Work item
Find every line below with the string "features" and pick it out.

━━━━━ Data supplied ━━━━━

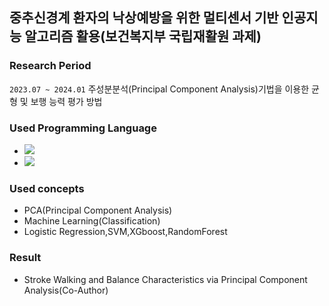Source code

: ##  중추신경계 환자의 낙상예방을 위한 멀티센서 기반 인공지능 알고리즘 활용(보건복지부 국립재활원 과제)
### Research Period
`2023.07 ~ 2024.01`
주성분분석(Principal Component Analysis)기법을 이용한 균형 및 보행 능력 평가 방법


### Used Programming Language
- <img src="https://img.shields.io/badge/RStudio-75AADB?logo=RStudio&logoColor=white">
- <img src="https://img.shields.io/badge/Python-3776AB?style=flat-square&logo=Python&logoColor=white"/>

### Used concepts
- PCA(Principal Component Analysis)
- Machine Learning(Classification)
- Logistic Regression,SVM,XGboost,RandomForest


### Result
- Stroke Walking and Balance Characteristics via Principal Component Analysis(Co-Author)
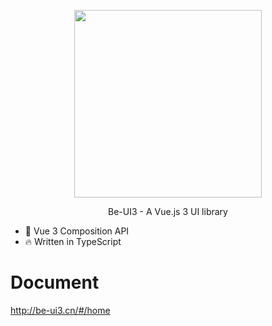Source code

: <p align="center">
  <img width="300px" src="http://be-ui3.cn/assets/logo.05873462.png">
</p>

<p align="center">Be-UI3 - A Vue.js 3 UI library</p>

- 💪 Vue 3 Composition API
- 🔥 Written in TypeScript
# Document
http://be-ui3.cn/#/home
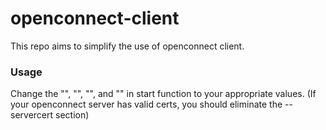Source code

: # openconnect-client
This repo aims to simplify the use of openconnect client. 

### Usage
Change the "<pass>", "<ip>", "<user-name>", and "<servercert>" in start function to your appropriate values. (If your openconnect server has valid certs, you should eliminate the --servercert section)


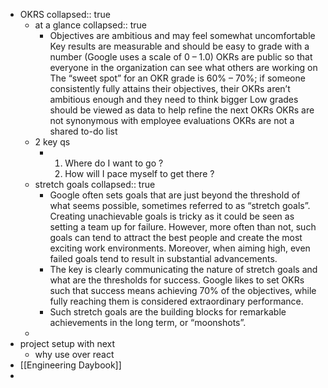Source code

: - OKRS
  collapsed:: true
	- at a glance
	  collapsed:: true
		- Objectives are ambitious and may feel somewhat uncomfortable
		  Key results are measurable and should be easy to grade with a number (Google uses a scale of 0 – 1.0)
		  OKRs are public so that everyone in the organization can see what others are working on
		  The “sweet spot” for an OKR grade is 60% – 70%; if someone consistently fully attains their objectives, their OKRs aren’t ambitious enough and they need to think bigger
		  Low grades should be viewed as data to help refine the next OKRs
		  OKRs are not synonymous with employee evaluations
		  OKRs are not a shared to-do list
	- 2 key qs
		- 1. Where do I want to go ?
		  2. How will I pace myself to get there ?
	- stretch goals
	  collapsed:: true
		- Google often sets goals that are just beyond the threshold of what seems possible, sometimes referred to as “stretch goals”. Creating unachievable goals is tricky as it could be seen as setting a team up for failure. However, more often than not, such goals can tend to attract the best people and create the most exciting work environments. Moreover, when aiming high, even failed goals tend to result in substantial advancements.
		- The key is clearly communicating the nature of stretch goals and what are the thresholds for success. Google likes to set OKRs such that success means achieving 70% of the objectives, while fully reaching them is considered extraordinary performance.
		- Such stretch goals are the building blocks for remarkable achievements in the long term, or “moonshots”.
	-
- project setup with next
	- why use over react
- [[Engineering Daybook]]
-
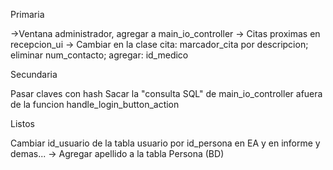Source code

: Primaria

->Ventana administrador, agregar a main_io_controller
-> Citas proximas en recepcion_ui
-> Cambiar en la clase cita: marcador_cita por descripcion; eliminar  num_contacto; agregar: id_medico


Secundaria

Pasar claves con hash
Sacar la "consulta SQL" de main_io_controller afuera de la funcion handle_login_button_action






Listos

Cambiar id_usuario de la tabla usuario por id_persona en EA y en informe y demas...
-> Agregar apellido a la tabla Persona (BD)

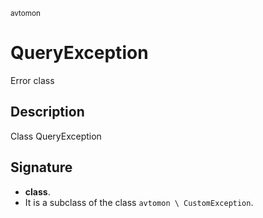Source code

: <small> avtomon </small>

QueryException
==============

Error class

Description
-----------

Class QueryException

Signature
---------

- **class**.
- It is a subclass of the class `avtomon \ CustomException`.
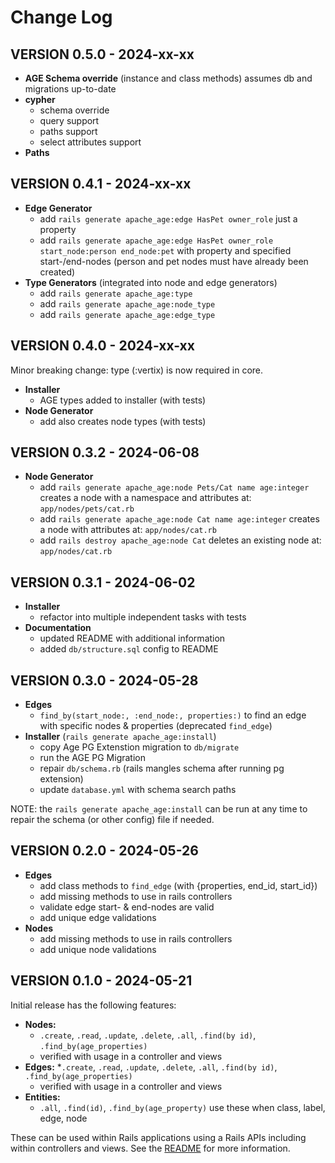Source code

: # Change Log

## VERSION 0.5.0 - 2024-xx-xx

- **AGE Schema override** (instance and class methods) assumes db and migrations up-to-date
- **cypher**
  * schema override
  * query support
  * paths support
  * select attributes support
- **Paths**

## VERSION 0.4.1 - 2024-xx-xx

- **Edge Generator**
  * add `rails generate apache_age:edge HasPet owner_role` just a property
  * add `rails generate apache_age:edge HasPet owner_role start_node:person end_node:pet`
        with property and specified start-/end-nodes (person and pet nodes must have already been created)
- **Type Generators** (integrated into node and edge generators)
  * add `rails generate apache_age:type`
  * add `rails generate apache_age:node_type`
  * add `rails generate apache_age:edge_type`

## VERSION 0.4.0 - 2024-xx-xx

Minor breaking change: type (:vertix) is now required in core.

- **Installer**
  * AGE types added to installer (with tests)
- **Node Generator**
  * add also creates node types (with tests)

## VERSION 0.3.2 - 2024-06-08

- **Node Generator**
  * add `rails generate apache_age:node Pets/Cat name age:integer` creates a node with a namespace and attributes at: `app/nodes/pets/cat.rb`
  * add `rails generate apache_age:node Cat name age:integer` creates a node with attributes at:  `app/nodes/cat.rb`
  * add `rails destroy apache_age:node Cat` deletes an existing node at: `app/nodes/cat.rb`

## VERSION 0.3.1 - 2024-06-02

- **Installer**
  * refactor into multiple independent tasks with tests
- **Documentation**
  * updated README with additional information
  * added `db/structure.sql` config to README

## VERSION 0.3.0 - 2024-05-28

- **Edges**
  * `find_by(start_node:, :end_node:, properties:)` to find an edge with specific nodes & properties (deprecated `find_edge`)
- **Installer** (`rails generate apache_age:install`)
  * copy Age PG Extenstion migration to `db/migrate`
  * run the AGE PG Migration
  * repair `db/schema.rb` (rails mangles schema after running pg extension)
  * update `database.yml` with schema search paths

NOTE: the `rails generate apache_age:install` can be run at any time to repair the schema (or other config) file if needed.

## VERSION 0.2.0 - 2024-05-26

- **Edges**
  * add class methods to `find_edge` (with {properties, end_id, start_id})
  * add missing methods to use in rails controllers
  * validate edge start- & end-nodes are valid
  * add unique edge validations
- **Nodes**
  * add missing methods to use in rails controllers
  * add unique node validations

## VERSION 0.1.0 - 2024-05-21

Initial release has the following features:

- **Nodes:**
  * `.create`, `.read`, `.update`, `.delete`, `.all`, `.find(by id)`, `.find_by(age_properties)`
  * verified with usage in a controller and views
- **Edges:**
  *`.create`, `.read`, `.update`, `.delete`, `.all`, `.find(by id)`, `.find_by(age_properties)`
  * verified with usage in a controller and views
- **Entities:**
  * `.all`, `.find(id)`, `.find_by(age_property)` use these when class, label, edge, node

These can be used within Rails applications using a Rails APIs including within controllers and views.
See the [README](README.md) for more information.
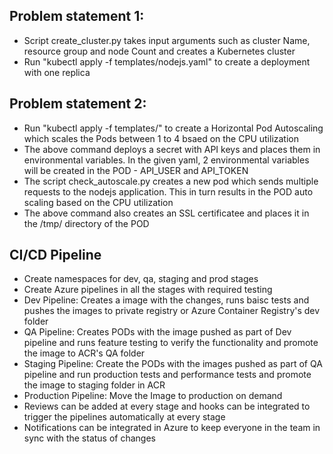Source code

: ## Problem statement 1: 
- Script create_cluster.py takes input arguments such as cluster Name, resource group and node Count and creates a Kubernetes cluster 
- Run "kubectl apply -f templates/nodejs.yaml" to create a deployment with one replica

## Problem statement 2:
- Run "kubectl apply -f templates/" to create a Horizontal Pod Autoscaling which scales the Pods between 1 to 4 bsaed on the CPU utilization
- The above command deploys a secret with API keys and places them in environmental variables. In the given yaml, 2 environmental variables will be created in the POD - API_USER and API_TOKEN
- The script check_autoscale.py creates a new pod which sends multiple requests to the nodejs application. This in turn results in the POD auto scaling based on the CPU utilization
- The above command also creates an SSL certificatee and places it in the /tmp/ directory of the POD

## CI/CD Pipeline
- Create namespaces for dev, qa, staging and prod stages
- Create Azure pipelines in all the stages with required testing
- Dev Pipeline: Creates a image with the changes, runs baisc tests and pushes the images to private registry or Azure Container Registry's dev folder
- QA Pipeline: Creates PODs with the image pushed as part of Dev pipeline and runs feature testing to verify the functionality and promote the image to ACR's QA folder
- Staging Pipeline: Create the PODs with the images pushed as part of QA pipeline and run production tests and performance tests and promote the image to staging folder in ACR
- Production Pipeline: Move the Image to production on demand
- Reviews can be added at every stage and hooks can be integrated to trigger the pipelines automatically at every stage
- Notifications can be integrated in Azure to keep everyone in the team in sync with the status of changes

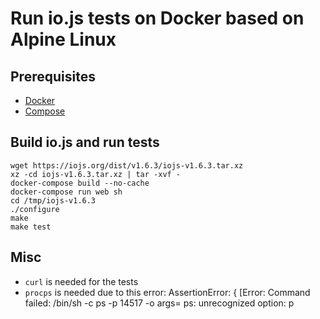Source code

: # Run io.js tests on Docker based on Alpine Linux

## Prerequisites

* [Docker](https://docs.docker.com/installation)
* [Compose](https://docs.docker.com/compose/install)

## Build io.js and run tests

    wget https://iojs.org/dist/v1.6.3/iojs-v1.6.3.tar.xz
    xz -cd iojs-v1.6.3.tar.xz | tar -xvf -
    docker-compose build --no-cache
    docker-compose run web sh
    cd /tmp/iojs-v1.6.3
    ./configure
    make
    make test

## Misc

* `curl` is needed for the tests
* `procps` is needed due to this error: AssertionError: { [Error: Command failed: /bin/sh -c ps -p 14517 -o args= ps: unrecognized option: p
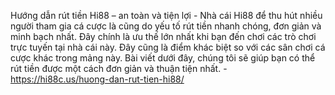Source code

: Hướng dẫn rút tiền Hi88 – an toàn và tiện lợi - Nhà cái Hi88 để thu hút nhiều người tham gia cá cược là cũng do yếu tố rút tiền nhanh chóng, đơn giản và minh bạch nhất. Đây chính là ưu thế lớn nhất khi bạn đến chơi các trò chơi trực tuyến tại nhà cái này. Đây cũng là điểm khác biệt so với các sân chơi cá cược khác trong mảng này. Bài viết dưới đây, chúng tôi sẽ giúp bạn có thể rút tiền được một cách đơn giản và thuận tiện nhất. - https://hi88c.us/huong-dan-rut-tien-hi88/
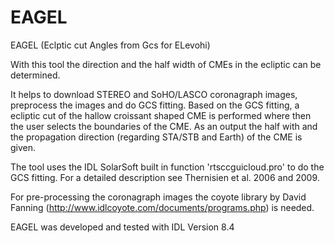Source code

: # EAGEL
EAGEL (Eclptic cut Angles from Gcs for ELevohi)

With this tool the direction and the half width of CMEs in the ecliptic can be determined. 

It helps to download STEREO and SoHO/LASCO coronagraph images, preprocess the images and 
do GCS fitting. Based on the GCS fitting, a ecliptic cut of the hallow croissant shaped 
CME is performed where then the user selects the boundaries of the CME. As an output the 
half with and the propagation direction (regarding STA/STB and Earth) of the CME is given.

The tool uses the IDL SolarSoft built in function 'rtsccguicloud.pro' to do the GCS 
fitting. For a detailed description see Thernisien et al. 2006 and 2009.

For pre-processing the coronagraph images the coyote library by David Fanning 
(http://www.idlcoyote.com/documents/programs.php) is needed.

EAGEL was developed and tested with IDL Version 8.4
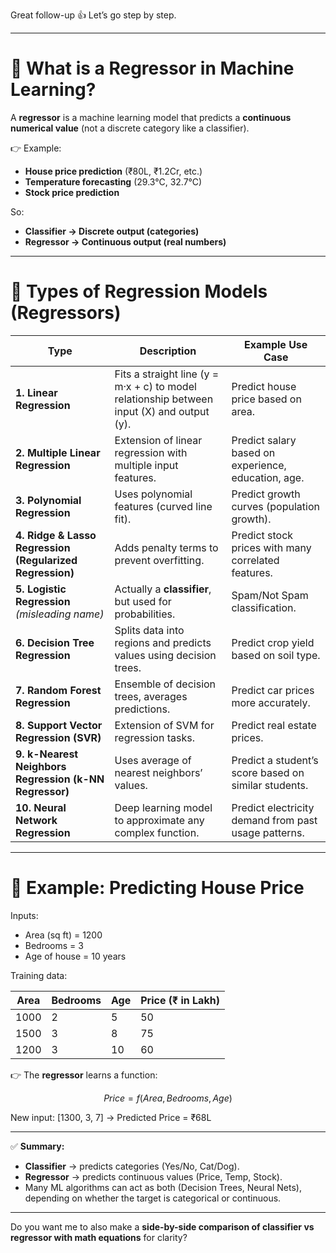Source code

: Great follow-up 👍 Let’s go step by step.

---

# 🔹 What is a **Regressor** in Machine Learning?

A **regressor** is a machine learning model that predicts a **continuous numerical value** (not a discrete category like a classifier).

👉 Example:

* **House price prediction** (₹80L, ₹1.2Cr, etc.)
* **Temperature forecasting** (29.3°C, 32.7°C)
* **Stock price prediction**

So:

* **Classifier → Discrete output (categories)**
* **Regressor → Continuous output (real numbers)**

---

# 🔹 Types of Regression Models (Regressors)

| Type                                                     | Description                                                                                | Example Use Case                                     |
| -------------------------------------------------------- | ------------------------------------------------------------------------------------------ | ---------------------------------------------------- |
| **1. Linear Regression**                                 | Fits a straight line (y = m·x + c) to model relationship between input (X) and output (y). | Predict house price based on area.                   |
| **2. Multiple Linear Regression**                        | Extension of linear regression with multiple input features.                               | Predict salary based on experience, education, age.  |
| **3. Polynomial Regression**                             | Uses polynomial features (curved line fit).                                                | Predict growth curves (population growth).           |
| **4. Ridge & Lasso Regression (Regularized Regression)** | Adds penalty terms to prevent overfitting.                                                 | Predict stock prices with many correlated features.  |
| **5. Logistic Regression** *(misleading name)*           | Actually a **classifier**, but used for probabilities.                                     | Spam/Not Spam classification.                        |
| **6. Decision Tree Regression**                          | Splits data into regions and predicts values using decision trees.                         | Predict crop yield based on soil type.               |
| **7. Random Forest Regression**                          | Ensemble of decision trees, averages predictions.                                          | Predict car prices more accurately.                  |
| **8. Support Vector Regression (SVR)**                   | Extension of SVM for regression tasks.                                                     | Predict real estate prices.                          |
| **9. k-Nearest Neighbors Regression (k-NN Regressor)**   | Uses average of nearest neighbors’ values.                                                 | Predict a student’s score based on similar students. |
| **10. Neural Network Regression**                        | Deep learning model to approximate any complex function.                                   | Predict electricity demand from past usage patterns. |

---

# 🔹 Example: Predicting House Price

Inputs:

* Area (sq ft) = 1200
* Bedrooms = 3
* Age of house = 10 years

Training data:

| Area | Bedrooms | Age | Price (₹ in Lakh) |
| ---- | -------- | --- | ----------------- |
| 1000 | 2        | 5   | 50                |
| 1500 | 3        | 8   | 75                |
| 1200 | 3        | 10  | 60                |

👉 The **regressor** learns a function:

$$
Price = f(Area, Bedrooms, Age)
$$

New input: \[1300, 3, 7] → Predicted Price = ₹68L

---

✅ **Summary:**

* **Classifier** → predicts categories (Yes/No, Cat/Dog).
* **Regressor** → predicts continuous values (Price, Temp, Stock).
* Many ML algorithms can act as both (Decision Trees, Neural Nets), depending on whether the target is categorical or continuous.

---

Do you want me to also make a **side-by-side comparison of classifier vs regressor with math equations** for clarity?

━━━━━

Solution to this task
Initial release has the following features:
| **2. Multiple Linear Regression**                        | Extension of linear regression with multiple input features.                               | Predict salary based on experience, education, age.  |
| **3. Polynomial Regression**                             | Uses polynomial features (curved line fit).                                                | Predict growth curves (population growth).           |
| **4. Ridge & Lasso Regression (Regularized Regression)** | Adds penalty terms to prevent overfitting.                                                 | Predict stock prices with many correlated features.  |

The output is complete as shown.